» **Task item**: Transcribe the stretch of entries below from the line with "layout: ../../layouts/MarkdownPostLayout.astro" through the line with "pubDate: 2023-03-15", exactly and with both ends included; leave out all other lines.

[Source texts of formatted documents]
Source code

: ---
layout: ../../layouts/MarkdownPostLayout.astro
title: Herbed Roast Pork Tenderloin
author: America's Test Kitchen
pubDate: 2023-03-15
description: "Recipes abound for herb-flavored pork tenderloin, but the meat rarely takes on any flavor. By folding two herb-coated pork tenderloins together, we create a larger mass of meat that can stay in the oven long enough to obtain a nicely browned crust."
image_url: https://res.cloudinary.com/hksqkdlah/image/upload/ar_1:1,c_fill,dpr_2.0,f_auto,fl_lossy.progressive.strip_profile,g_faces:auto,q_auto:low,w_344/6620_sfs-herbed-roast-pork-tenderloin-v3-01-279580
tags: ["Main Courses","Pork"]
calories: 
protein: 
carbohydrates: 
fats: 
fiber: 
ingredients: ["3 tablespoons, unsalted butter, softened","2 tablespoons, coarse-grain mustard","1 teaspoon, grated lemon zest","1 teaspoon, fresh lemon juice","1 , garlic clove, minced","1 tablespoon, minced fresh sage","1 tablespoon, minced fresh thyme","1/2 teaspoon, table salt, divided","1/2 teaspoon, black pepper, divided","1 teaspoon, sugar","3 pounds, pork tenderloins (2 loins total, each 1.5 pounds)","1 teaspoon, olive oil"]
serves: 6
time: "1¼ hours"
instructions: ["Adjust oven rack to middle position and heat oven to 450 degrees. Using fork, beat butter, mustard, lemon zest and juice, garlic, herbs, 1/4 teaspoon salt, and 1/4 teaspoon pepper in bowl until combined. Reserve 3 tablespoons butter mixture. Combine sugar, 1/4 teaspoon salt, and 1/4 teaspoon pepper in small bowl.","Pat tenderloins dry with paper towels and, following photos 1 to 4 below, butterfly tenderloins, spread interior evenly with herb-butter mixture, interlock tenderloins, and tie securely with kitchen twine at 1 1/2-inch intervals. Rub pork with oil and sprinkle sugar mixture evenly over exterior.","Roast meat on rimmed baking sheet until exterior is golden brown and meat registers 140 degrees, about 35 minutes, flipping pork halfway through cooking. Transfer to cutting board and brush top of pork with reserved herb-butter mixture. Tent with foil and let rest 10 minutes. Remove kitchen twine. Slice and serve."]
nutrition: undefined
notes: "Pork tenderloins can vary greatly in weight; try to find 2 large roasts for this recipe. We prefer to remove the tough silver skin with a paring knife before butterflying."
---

...

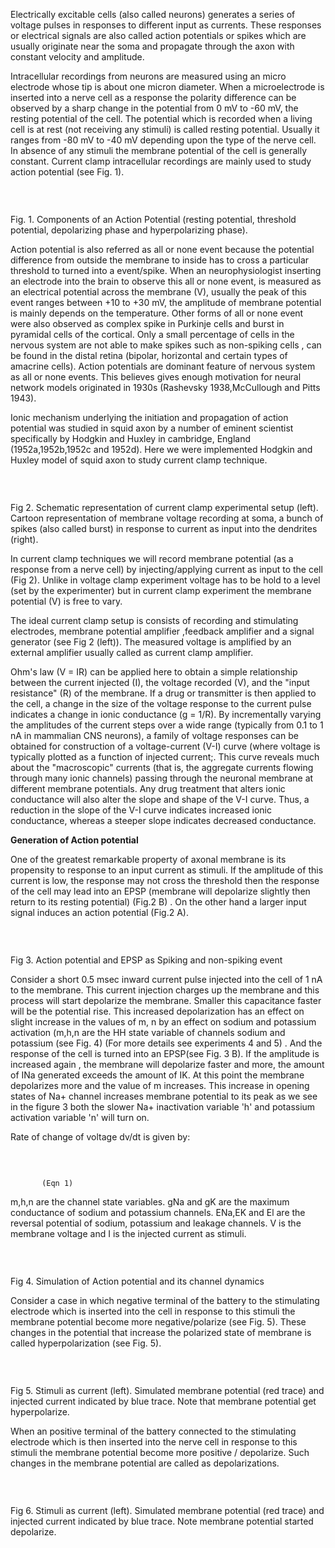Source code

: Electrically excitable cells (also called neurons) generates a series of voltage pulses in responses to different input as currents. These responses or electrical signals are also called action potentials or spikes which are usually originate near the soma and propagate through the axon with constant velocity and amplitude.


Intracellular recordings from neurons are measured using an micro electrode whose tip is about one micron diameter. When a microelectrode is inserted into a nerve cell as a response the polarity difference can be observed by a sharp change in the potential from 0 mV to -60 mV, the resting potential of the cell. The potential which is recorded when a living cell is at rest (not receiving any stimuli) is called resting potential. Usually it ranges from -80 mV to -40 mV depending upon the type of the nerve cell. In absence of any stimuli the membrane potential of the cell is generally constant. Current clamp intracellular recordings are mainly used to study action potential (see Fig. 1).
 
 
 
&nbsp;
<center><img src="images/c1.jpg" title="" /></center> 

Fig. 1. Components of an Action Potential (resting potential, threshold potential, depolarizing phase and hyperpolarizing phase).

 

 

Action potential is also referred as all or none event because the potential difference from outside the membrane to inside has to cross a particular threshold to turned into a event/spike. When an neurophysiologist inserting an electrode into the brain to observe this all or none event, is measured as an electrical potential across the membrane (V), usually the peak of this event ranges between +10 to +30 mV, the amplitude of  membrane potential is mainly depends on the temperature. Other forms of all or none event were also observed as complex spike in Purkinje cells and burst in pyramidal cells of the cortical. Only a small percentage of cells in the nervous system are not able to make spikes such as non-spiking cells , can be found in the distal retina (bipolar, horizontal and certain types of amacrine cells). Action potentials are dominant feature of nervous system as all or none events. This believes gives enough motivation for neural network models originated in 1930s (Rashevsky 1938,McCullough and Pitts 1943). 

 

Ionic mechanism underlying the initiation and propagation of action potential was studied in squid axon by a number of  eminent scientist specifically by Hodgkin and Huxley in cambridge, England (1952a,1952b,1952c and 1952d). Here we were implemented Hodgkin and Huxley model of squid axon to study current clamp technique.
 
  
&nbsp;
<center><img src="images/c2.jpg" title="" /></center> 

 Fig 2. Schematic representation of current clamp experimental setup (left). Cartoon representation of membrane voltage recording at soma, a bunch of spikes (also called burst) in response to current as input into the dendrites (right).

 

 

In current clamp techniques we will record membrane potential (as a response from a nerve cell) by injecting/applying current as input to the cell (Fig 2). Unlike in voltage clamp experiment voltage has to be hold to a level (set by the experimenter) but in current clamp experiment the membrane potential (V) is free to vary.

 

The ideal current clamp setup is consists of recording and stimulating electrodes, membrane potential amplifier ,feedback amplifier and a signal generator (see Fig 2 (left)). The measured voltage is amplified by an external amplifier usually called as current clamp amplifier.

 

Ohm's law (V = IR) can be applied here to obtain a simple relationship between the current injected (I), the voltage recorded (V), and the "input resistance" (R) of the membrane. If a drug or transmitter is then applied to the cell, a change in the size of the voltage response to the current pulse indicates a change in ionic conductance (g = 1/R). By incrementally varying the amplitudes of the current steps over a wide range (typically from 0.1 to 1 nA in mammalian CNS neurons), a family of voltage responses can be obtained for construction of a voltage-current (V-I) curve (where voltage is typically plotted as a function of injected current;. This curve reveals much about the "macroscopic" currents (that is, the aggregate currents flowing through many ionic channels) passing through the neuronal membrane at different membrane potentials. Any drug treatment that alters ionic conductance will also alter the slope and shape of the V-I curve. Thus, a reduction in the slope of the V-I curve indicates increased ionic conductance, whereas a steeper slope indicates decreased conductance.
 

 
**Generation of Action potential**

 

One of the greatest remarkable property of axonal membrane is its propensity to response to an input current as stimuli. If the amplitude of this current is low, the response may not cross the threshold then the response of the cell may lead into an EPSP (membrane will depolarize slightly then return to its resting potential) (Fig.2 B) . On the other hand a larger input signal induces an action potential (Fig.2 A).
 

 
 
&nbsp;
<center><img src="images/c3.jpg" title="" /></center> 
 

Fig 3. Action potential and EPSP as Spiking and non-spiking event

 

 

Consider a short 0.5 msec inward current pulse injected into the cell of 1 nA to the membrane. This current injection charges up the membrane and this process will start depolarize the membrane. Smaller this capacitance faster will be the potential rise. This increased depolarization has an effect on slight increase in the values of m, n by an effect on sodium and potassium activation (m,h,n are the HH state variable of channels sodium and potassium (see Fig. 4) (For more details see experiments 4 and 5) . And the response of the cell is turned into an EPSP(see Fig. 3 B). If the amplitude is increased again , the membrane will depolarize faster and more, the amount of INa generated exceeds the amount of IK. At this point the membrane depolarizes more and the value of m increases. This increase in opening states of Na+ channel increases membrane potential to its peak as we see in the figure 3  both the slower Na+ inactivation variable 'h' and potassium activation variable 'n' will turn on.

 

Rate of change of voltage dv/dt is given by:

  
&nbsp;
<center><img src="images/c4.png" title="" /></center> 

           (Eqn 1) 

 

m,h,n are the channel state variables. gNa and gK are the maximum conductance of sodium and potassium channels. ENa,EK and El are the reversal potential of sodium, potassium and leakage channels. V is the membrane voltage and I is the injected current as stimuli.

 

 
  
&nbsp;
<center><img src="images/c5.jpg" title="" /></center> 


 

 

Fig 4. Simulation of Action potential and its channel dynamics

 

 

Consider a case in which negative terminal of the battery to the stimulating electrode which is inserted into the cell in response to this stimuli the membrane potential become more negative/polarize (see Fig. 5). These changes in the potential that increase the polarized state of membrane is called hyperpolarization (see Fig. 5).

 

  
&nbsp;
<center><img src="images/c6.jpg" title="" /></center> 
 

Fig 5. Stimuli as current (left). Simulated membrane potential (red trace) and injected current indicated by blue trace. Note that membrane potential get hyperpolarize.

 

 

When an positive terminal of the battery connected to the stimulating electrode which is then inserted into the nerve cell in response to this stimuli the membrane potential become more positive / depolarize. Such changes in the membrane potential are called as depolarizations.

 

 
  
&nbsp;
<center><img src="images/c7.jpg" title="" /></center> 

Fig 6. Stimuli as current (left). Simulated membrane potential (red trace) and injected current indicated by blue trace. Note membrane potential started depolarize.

» **Response**:
layout: ../../layouts/MarkdownPostLayout.astro
title: Herbed Roast Pork Tenderloin
author: America's Test Kitchen
pubDate: 2023-03-15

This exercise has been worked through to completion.